* THE PROBLEM:
Each entry must appear in the answer exactly as written.

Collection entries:
<<<<
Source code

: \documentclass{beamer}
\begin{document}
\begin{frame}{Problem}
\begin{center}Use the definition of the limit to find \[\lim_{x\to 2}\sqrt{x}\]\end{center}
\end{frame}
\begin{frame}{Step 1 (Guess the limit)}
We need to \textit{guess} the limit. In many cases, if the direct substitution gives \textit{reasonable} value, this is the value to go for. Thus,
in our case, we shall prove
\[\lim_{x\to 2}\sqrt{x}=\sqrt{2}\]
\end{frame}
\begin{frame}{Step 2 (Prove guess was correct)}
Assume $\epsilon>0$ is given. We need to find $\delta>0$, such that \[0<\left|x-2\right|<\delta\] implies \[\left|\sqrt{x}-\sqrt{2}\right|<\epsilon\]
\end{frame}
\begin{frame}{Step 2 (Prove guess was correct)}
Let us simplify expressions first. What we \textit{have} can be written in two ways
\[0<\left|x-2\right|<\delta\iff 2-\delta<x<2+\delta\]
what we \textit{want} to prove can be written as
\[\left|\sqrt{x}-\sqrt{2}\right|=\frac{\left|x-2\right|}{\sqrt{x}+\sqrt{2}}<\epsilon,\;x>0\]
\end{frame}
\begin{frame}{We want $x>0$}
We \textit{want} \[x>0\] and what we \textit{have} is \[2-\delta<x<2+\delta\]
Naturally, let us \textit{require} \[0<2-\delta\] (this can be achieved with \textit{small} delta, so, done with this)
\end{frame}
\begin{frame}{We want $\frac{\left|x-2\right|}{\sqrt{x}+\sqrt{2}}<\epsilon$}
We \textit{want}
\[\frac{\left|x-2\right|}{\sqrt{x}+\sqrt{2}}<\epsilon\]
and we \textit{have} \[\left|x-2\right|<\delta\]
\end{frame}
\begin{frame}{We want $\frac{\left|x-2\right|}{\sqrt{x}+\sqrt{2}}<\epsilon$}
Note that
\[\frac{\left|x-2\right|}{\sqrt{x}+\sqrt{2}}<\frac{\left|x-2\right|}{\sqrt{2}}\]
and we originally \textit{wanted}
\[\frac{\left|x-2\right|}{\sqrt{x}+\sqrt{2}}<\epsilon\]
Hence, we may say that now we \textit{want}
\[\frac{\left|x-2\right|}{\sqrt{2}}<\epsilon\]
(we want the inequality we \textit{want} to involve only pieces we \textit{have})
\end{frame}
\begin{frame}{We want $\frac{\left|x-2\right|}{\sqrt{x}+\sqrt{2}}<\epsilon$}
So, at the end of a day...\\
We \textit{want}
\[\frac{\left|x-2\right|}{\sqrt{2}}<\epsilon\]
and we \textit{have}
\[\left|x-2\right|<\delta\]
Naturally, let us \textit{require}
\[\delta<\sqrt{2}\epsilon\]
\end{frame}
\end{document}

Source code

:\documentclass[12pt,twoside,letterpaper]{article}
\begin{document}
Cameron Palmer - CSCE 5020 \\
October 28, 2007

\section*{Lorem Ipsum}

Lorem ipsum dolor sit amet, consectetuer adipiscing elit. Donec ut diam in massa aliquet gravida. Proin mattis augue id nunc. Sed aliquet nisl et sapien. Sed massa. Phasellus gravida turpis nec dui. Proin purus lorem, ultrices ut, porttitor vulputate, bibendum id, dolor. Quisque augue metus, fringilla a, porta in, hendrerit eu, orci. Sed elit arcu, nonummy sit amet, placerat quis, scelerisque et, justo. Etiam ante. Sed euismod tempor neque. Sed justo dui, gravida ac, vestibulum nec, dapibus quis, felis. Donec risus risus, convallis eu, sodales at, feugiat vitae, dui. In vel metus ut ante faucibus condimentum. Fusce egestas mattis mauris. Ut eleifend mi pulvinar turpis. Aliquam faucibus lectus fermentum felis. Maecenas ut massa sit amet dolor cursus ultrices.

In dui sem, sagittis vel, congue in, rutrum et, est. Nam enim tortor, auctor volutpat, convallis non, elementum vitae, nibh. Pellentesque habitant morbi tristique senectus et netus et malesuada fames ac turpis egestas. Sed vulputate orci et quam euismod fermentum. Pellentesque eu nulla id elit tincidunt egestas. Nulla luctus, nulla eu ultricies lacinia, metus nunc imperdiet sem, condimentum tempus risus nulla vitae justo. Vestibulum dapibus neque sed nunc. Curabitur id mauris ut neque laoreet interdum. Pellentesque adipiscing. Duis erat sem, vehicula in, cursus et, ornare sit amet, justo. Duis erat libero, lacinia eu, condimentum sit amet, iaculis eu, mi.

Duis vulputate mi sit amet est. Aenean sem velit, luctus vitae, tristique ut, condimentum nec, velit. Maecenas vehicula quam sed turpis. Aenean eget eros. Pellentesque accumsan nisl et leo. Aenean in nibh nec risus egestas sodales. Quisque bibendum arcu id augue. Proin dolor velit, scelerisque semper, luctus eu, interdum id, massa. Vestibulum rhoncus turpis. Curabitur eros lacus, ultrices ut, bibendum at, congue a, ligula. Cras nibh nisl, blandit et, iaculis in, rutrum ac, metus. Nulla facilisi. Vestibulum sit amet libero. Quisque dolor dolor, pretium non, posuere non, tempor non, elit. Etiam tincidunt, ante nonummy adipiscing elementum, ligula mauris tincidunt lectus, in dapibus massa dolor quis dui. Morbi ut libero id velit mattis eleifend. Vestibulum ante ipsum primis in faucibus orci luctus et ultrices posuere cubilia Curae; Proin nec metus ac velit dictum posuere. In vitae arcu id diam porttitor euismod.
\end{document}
>>>>
* TASK OUTPUT:
Source code

: \documentclass{beamer}
\begin{document}
\begin{frame}{Problem}
\begin{center}Use the definition of the limit to find \[\lim_{x\to 2}\sqrt{x}\]\end{center}
\end{frame}
\begin{frame}{Step 1 (Guess the limit)}
We need to \textit{guess} the limit. In many cases, if the direct substitution gives \textit{reasonable} value, this is the value to go for. Thus,
in our case, we shall prove
\[\lim_{x\to 2}\sqrt{x}=\sqrt{2}\]
\end{frame}
\begin{frame}{Step 2 (Prove guess was correct)}
Assume $\epsilon>0$ is given. We need to find $\delta>0$, such that \[0<\left|x-2\right|<\delta\] implies \[\left|\sqrt{x}-\sqrt{2}\right|<\epsilon\]
\end{frame}
\begin{frame}{Step 2 (Prove guess was correct)}
Let us simplify expressions first. What we \textit{have} can be written in two ways
\[0<\left|x-2\right|<\delta\iff 2-\delta<x<2+\delta\]
what we \textit{want} to prove can be written as
\[\left|\sqrt{x}-\sqrt{2}\right|=\frac{\left|x-2\right|}{\sqrt{x}+\sqrt{2}}<\epsilon,\;x>0\]
\end{frame}
\begin{frame}{We want $x>0$}
We \textit{want} \[x>0\] and what we \textit{have} is \[2-\delta<x<2+\delta\]
Naturally, let us \textit{require} \[0<2-\delta\] (this can be achieved with \textit{small} delta, so, done with this)
\end{frame}
\begin{frame}{We want $\frac{\left|x-2\right|}{\sqrt{x}+\sqrt{2}}<\epsilon$}
We \textit{want}
\[\frac{\left|x-2\right|}{\sqrt{x}+\sqrt{2}}<\epsilon\]
and we \textit{have} \[\left|x-2\right|<\delta\]
\end{frame}
\begin{frame}{We want $\frac{\left|x-2\right|}{\sqrt{x}+\sqrt{2}}<\epsilon$}
Note that
\[\frac{\left|x-2\right|}{\sqrt{x}+\sqrt{2}}<\frac{\left|x-2\right|}{\sqrt{2}}\]
and we originally \textit{wanted}
\[\frac{\left|x-2\right|}{\sqrt{x}+\sqrt{2}}<\epsilon\]
Hence, we may say that now we \textit{want}
\[\frac{\left|x-2\right|}{\sqrt{2}}<\epsilon\]
(we want the inequality we \textit{want} to involve only pieces we \textit{have})
\end{frame}
\begin{frame}{We want $\frac{\left|x-2\right|}{\sqrt{x}+\sqrt{2}}<\epsilon$}
So, at the end of a day...\\
We \textit{want}
\[\frac{\left|x-2\right|}{\sqrt{2}}<\epsilon\]
and we \textit{have}
\[\left|x-2\right|<\delta\]
Naturally, let us \textit{require}
\[\delta<\sqrt{2}\epsilon\]
\end{frame}
\end{document}

Source code

:\documentclass[12pt,twoside,letterpaper]{article}
\begin{document}
Cameron Palmer - CSCE 5020 \\
October 28, 2007

\section*{Lorem Ipsum}

Lorem ipsum dolor sit amet, consectetuer adipiscing elit. Donec ut diam in massa aliquet gravida. Proin mattis augue id nunc. Sed aliquet nisl et sapien. Sed massa. Phasellus gravida turpis nec dui. Proin purus lorem, ultrices ut, porttitor vulputate, bibendum id, dolor. Quisque augue metus, fringilla a, porta in, hendrerit eu, orci. Sed elit arcu, nonummy sit amet, placerat quis, scelerisque et, justo. Etiam ante. Sed euismod tempor neque. Sed justo dui, gravida ac, vestibulum nec, dapibus quis, felis. Donec risus risus, convallis eu, sodales at, feugiat vitae, dui. In vel metus ut ante faucibus condimentum. Fusce egestas mattis mauris. Ut eleifend mi pulvinar turpis. Aliquam faucibus lectus fermentum felis. Maecenas ut massa sit amet dolor cursus ultrices.

In dui sem, sagittis vel, congue in, rutrum et, est. Nam enim tortor, auctor volutpat, convallis non, elementum vitae, nibh. Pellentesque habitant morbi tristique senectus et netus et malesuada fames ac turpis egestas. Sed vulputate orci et quam euismod fermentum. Pellentesque eu nulla id elit tincidunt egestas. Nulla luctus, nulla eu ultricies lacinia, metus nunc imperdiet sem, condimentum tempus risus nulla vitae justo. Vestibulum dapibus neque sed nunc. Curabitur id mauris ut neque laoreet interdum. Pellentesque adipiscing. Duis erat sem, vehicula in, cursus et, ornare sit amet, justo. Duis erat libero, lacinia eu, condimentum sit amet, iaculis eu, mi.

Duis vulputate mi sit amet est. Aenean sem velit, luctus vitae, tristique ut, condimentum nec, velit. Maecenas vehicula quam sed turpis. Aenean eget eros. Pellentesque accumsan nisl et leo. Aenean in nibh nec risus egestas sodales. Quisque bibendum arcu id augue. Proin dolor velit, scelerisque semper, luctus eu, interdum id, massa. Vestibulum rhoncus turpis. Curabitur eros lacus, ultrices ut, bibendum at, congue a, ligula. Cras nibh nisl, blandit et, iaculis in, rutrum ac, metus. Nulla facilisi. Vestibulum sit amet libero. Quisque dolor dolor, pretium non, posuere non, tempor non, elit. Etiam tincidunt, ante nonummy adipiscing elementum, ligula mauris tincidunt lectus, in dapibus massa dolor quis dui. Morbi ut libero id velit mattis eleifend. Vestibulum ante ipsum primis in faucibus orci luctus et ultrices posuere cubilia Curae; Proin nec metus ac velit dictum posuere. In vitae arcu id diam porttitor euismod.
\end{document}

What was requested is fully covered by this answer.